◆ **Work to be completed**
Report back every line below that carries the word "support".

◆ **Stored data**

○ ○ ○ ○ ○

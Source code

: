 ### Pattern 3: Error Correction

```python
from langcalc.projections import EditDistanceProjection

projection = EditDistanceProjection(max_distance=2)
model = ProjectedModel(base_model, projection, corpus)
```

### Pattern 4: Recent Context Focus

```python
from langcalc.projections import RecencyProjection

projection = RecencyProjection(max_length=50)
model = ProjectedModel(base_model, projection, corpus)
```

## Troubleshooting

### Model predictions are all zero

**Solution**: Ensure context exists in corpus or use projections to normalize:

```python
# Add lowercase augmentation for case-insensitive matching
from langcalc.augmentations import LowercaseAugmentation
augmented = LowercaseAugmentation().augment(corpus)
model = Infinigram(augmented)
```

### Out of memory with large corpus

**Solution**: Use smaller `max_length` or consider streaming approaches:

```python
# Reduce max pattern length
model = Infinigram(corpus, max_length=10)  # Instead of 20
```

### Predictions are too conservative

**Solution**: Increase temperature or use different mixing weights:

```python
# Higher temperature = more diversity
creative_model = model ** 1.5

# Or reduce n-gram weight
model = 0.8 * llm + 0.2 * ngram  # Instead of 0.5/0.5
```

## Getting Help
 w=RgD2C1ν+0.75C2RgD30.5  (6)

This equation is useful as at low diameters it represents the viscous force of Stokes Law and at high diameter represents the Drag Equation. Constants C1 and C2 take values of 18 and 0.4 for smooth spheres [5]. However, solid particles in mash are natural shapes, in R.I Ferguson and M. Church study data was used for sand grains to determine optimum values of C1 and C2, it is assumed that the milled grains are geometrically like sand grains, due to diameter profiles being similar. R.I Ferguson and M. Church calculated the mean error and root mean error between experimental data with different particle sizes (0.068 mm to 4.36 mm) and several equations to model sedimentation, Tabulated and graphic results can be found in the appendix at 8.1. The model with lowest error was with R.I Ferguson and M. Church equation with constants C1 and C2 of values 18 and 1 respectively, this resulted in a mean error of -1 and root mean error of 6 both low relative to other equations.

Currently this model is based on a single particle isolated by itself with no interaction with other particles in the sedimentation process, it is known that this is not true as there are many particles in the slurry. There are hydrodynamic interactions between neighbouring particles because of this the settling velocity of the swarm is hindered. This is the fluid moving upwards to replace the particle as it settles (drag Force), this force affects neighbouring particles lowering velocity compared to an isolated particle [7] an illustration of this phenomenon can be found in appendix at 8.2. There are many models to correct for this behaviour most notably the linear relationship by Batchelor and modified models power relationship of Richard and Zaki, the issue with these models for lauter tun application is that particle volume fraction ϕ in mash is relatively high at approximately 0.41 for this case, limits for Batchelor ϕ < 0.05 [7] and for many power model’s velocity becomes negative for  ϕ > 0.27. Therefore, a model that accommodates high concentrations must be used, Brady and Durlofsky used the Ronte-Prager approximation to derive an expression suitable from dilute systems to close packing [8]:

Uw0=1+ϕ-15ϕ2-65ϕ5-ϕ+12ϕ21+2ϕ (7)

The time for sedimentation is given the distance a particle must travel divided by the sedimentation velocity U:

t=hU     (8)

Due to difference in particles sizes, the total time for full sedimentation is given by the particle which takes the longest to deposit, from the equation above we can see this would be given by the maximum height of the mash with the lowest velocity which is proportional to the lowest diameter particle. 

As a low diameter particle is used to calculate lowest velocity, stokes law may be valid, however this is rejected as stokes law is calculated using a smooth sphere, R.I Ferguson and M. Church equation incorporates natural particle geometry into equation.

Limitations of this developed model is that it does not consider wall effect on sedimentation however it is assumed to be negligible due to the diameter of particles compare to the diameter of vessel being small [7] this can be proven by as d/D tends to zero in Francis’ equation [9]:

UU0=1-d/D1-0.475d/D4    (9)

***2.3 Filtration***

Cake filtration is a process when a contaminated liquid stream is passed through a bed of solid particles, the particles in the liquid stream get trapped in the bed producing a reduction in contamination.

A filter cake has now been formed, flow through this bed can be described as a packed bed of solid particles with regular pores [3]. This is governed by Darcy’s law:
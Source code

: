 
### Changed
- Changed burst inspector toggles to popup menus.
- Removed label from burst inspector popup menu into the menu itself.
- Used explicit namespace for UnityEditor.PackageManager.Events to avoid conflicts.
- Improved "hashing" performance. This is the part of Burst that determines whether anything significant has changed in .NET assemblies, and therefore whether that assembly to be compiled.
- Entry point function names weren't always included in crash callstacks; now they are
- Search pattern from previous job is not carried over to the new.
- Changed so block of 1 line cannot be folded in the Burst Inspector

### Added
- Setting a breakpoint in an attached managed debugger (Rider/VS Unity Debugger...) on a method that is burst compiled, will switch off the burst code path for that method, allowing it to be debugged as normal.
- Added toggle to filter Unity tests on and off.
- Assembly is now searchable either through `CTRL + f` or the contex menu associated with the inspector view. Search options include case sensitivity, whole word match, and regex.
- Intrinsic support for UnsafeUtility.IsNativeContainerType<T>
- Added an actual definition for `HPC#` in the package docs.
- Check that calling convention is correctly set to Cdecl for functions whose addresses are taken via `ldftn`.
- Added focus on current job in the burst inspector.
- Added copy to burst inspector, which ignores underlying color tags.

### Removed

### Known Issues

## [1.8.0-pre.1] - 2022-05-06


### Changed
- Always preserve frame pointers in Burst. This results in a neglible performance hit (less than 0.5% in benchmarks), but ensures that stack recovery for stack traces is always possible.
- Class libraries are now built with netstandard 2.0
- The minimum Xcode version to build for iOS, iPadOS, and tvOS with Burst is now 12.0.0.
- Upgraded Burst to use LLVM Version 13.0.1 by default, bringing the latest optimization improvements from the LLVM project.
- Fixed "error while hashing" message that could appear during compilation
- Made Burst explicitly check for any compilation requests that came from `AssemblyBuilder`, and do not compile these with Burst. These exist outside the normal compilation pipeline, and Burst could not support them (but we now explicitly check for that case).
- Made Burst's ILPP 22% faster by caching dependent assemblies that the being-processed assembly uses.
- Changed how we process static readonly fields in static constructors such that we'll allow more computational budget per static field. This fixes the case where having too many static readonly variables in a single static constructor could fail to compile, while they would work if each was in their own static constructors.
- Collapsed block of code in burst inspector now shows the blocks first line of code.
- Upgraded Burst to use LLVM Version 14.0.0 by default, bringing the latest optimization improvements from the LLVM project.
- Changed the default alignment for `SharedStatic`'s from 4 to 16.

○ ○ ○ ○ ○

◆ **Exercise output**
- Intrinsic support for UnsafeUtility.IsNativeContainerType<T>
- Made Burst explicitly check for any compilation requests that came from `AssemblyBuilder`, and do not compile these with Burst. These exist outside the normal compilation pipeline, and Burst could not support them (but we now explicitly check for that case).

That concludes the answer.